WP: “Post-9/11 wars” have contributed to some 4.5 million deaths

10:32 20.05.2023 •

The full death toll of violence in the U.S.-led invasions of Afghanistan and Iraq, let alone of the broader global war on terrorism, remains difficult to determine. But it has long been surpassed by an even larger and more opaque figure: the indirect count of people who have died as a result of post-9/11 conflicts’ far-reaching ripple effects, such as ensuing waves of violence, hunger, the devastation of public services and the spread of disease, confesses “The Washington Post”.

Brown University researchers, in a report draw on U.N. data and expert analyses to attempt to calculate the minimum number of excess deaths attributable to the war on terrorism, across conflicts in Afghanistan, Pakistan, Iraq, Syria, Libya, Somalia and Yemen — impacts “so vast and complex that” ultimately, “they are unquantifiable,” the researchers acknowledge.

The accounting, so far as it can be measured, puts the toll at 4.5 million to 4.6 million — a figure that continues to mount as the effects of conflict reverberate.

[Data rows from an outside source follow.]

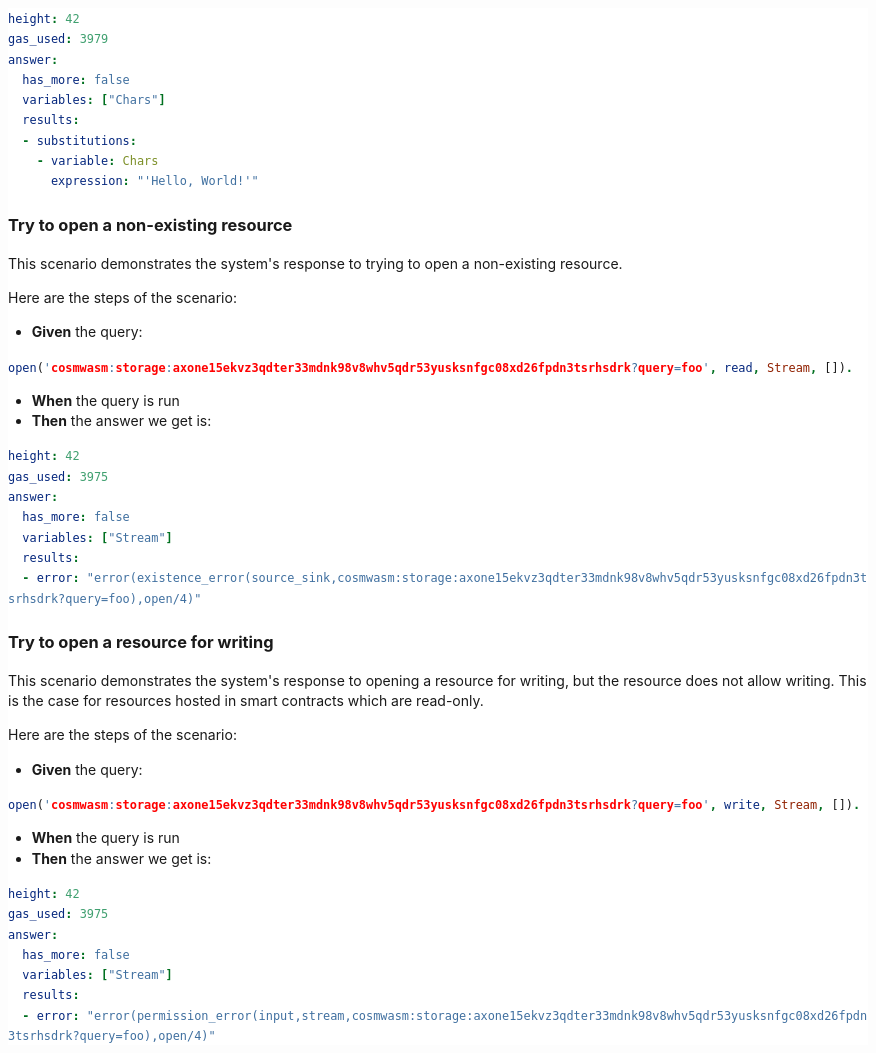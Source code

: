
 ```  yaml
height: 42
gas_used: 3979
answer:
  has_more: false
  variables: ["Chars"]
  results:
  - substitutions:
    - variable: Chars
      expression: "'Hello, World!'"
```

### Try to open a non-existing resource

This scenario demonstrates the system's response to trying to open a non-existing resource.

Here are the steps of the scenario:

- **Given** the query:

```  prolog
open('cosmwasm:storage:axone15ekvz3qdter33mdnk98v8whv5qdr53yusksnfgc08xd26fpdn3tsrhsdrk?query=foo', read, Stream, []).
```

- **When** the query is run
- **Then** the answer we get is:

```  yaml
height: 42
gas_used: 3975
answer:
  has_more: false
  variables: ["Stream"]
  results:
  - error: "error(existence_error(source_sink,cosmwasm:storage:axone15ekvz3qdter33mdnk98v8whv5qdr53yusksnfgc08xd26fpdn3tsrhsdrk?query=foo),open/4)"
```

### Try to open a resource for writing

This scenario demonstrates the system's response to opening a resource for writing, but the resource does not allow
writing. This is the case for resources hosted in smart contracts which are read-only.

Here are the steps of the scenario:

- **Given** the query:

```  prolog
open('cosmwasm:storage:axone15ekvz3qdter33mdnk98v8whv5qdr53yusksnfgc08xd26fpdn3tsrhsdrk?query=foo', write, Stream, []).
```

- **When** the query is run
- **Then** the answer we get is:

```  yaml
height: 42
gas_used: 3975
answer:
  has_more: false
  variables: ["Stream"]
  results:
  - error: "error(permission_error(input,stream,cosmwasm:storage:axone15ekvz3qdter33mdnk98v8whv5qdr53yusksnfgc08xd26fpdn3tsrhsdrk?query=foo),open/4)"
```


[//]: # (This file is auto-generated. Please do not modify it yourself.)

Of those fatalities, the report estimates, some 3.6 million to 3.7 million were “‘indirect deaths” caused by the deterioration of economic, environmental, psychological and health conditions.

More than 7,000 U.S. troops were killed in Iraq and Afghanistan, along with more than 8,000 contractors, according to Brown’s Costs of War project. And U.S. forces have suffered cascading effects of their own, including rates of suicide among veterans outpacing the general population.

But the vast majority of those killed in the fighting were locals: more than 177,000 uniformed Afghans, Pakistanis and Iraqis and Syrian allies had died as of 2019, according to the Costs of War project, alongside a vast count of opposing combatants and a disputed civilian toll.

“There are reverberating costs, the human cost of war, that people for the most part in the United States don’t really know enough about or think about,” said Stephanie Savell, the paper’s author and co-director of the Costs of War project.

In Iraq, estimated casualties from fighting range from 151,000 to 300,000 to 600,000 people, according to the new report.

“The Washington Post”, among other outlets, has documented severe discrepancies and official undercounting of death tolls from the U.S.-led coalition air and artillery strikes that targeted the Islamic State in Iraq and Syria. A Post investigation into casualty payouts in Afghanistan found the U.S. military had an “uneven, typically opaque handling of the civilian toll of battlefield operations.”

Since 2010, a team of 50 scholars, legal experts, human rights practitioners and physicians participating in the Costs of War project have kept their own calculations.

According to their latest assessment, more than 906,000 people, including 387,000 civilians, died directly from post-9/11 wars.

Another 38 million people have been displaced or made refugees.

The U.S. federal government, meanwhile, has spent over $8 trillion on these wars, the research suggests.

But Savell said the research indicates that exponentially more people, especially children and the most impoverished and marginalized populations, have been killed by the effects of war — mounting poverty, food insecurity, environmental contamination, the ongoing trauma of violence, and the destruction of health and public infrastructure, along with private property and means of livelihood, writes “The Washington Post”.